The key question following the vote is whether the alliance between the HDP and the main opposition Republican People’s Party and its Table of Six partners can endure.
Supporters of the pro-Kurdish Peoples' Democratic Party.

Turkish President Recep Tayyip Erdogan’s electoral victory is roiling the country’s Kurdish movement, with its most popular leader declaring from jail that he is withdrawing from active politics.
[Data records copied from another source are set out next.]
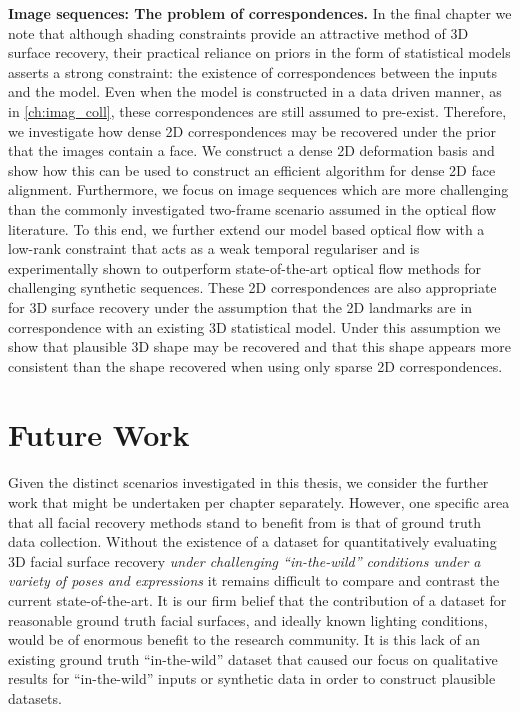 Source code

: \textbf{Image sequences: The problem of correspondences.}
In the final chapter we note that although shading constraints provide an
attractive method of 3D surface recovery, their practical reliance on
priors in the form of statistical models asserts a strong constraint: the
existence of correspondences between the inputs and the model. Even when the
model is constructed in a data driven manner, as in \cref{ch:imag_coll},
these correspondences are still assumed to pre-exist. Therefore, we investigate
how dense 2D correspondences may be recovered under the prior that the images
contain a face. We construct a dense 2D deformation basis and show how this can
be used to construct an efficient algorithm for dense 2D face alignment.
Furthermore, we focus on image sequences which are more challenging than the
commonly investigated two-frame scenario assumed in the optical flow literature.
To this end, we further extend our model based optical flow with a low-rank
constraint that acts as a weak temporal regulariser and is experimentally shown
to outperform state-of-the-art optical flow methods for challenging synthetic
sequences. These 2D correspondences are also appropriate for 3D surface recovery
under the assumption that the 2D landmarks are in correspondence with an
existing 3D statistical model. Under this assumption we show that plausible
3D shape may be recovered and that this shape appears more consistent than
the shape recovered when using only sparse 2D correspondences.
\section{Future Work}
Given the distinct scenarios investigated in this thesis, we consider
the further work that might be undertaken per chapter separately. However,
one specific area that all facial recovery methods stand to benefit from
is that of ground truth data collection. Without the existence of a dataset
for quantitatively evaluating 3D facial surface recovery \textit{under
challenging ``in-the-wild'' conditions under a variety of poses and expressions}
it remains difficult to compare and contrast the current state-of-the-art.
It is our firm belief that the contribution of a dataset for reasonable
ground truth facial surfaces, and ideally known lighting conditions, would
be of enormous benefit to the research community. It is this lack of an existing
ground truth ``in-the-wild'' dataset that caused our focus on qualitative
results for ``in-the-wild'' inputs or synthetic data in order to construct
plausible datasets.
The announcement Wednesday by Selahattin Demirtas, former co-chair of the Peoples’ Democratic Party (HDP), presages debate on a future course to be charted ahead of critical local elections that are to be held in March 2024. Kurdish voters are poised to play a key role as they did in 2019 when they helped the opposition wrest key cities, notably Ankara and Istanbul, from Erdogan’s ruling Justice and Development Party (AKP).

The key question is whether the alliance between the HDP and the main opposition Republican People’s Party (CHP) and its Table of Six partners can endure. Or will the Kurds decide to back Erdogan? The outcome will have effects on Kurds beyond Turkey’s borders in Syria and Iraq.

Either way, despite the dire predictions about the future of Turkey’s democracy, electoral politics continue to matter and the Kurds remain in the game, but only if Erdogan chooses to play.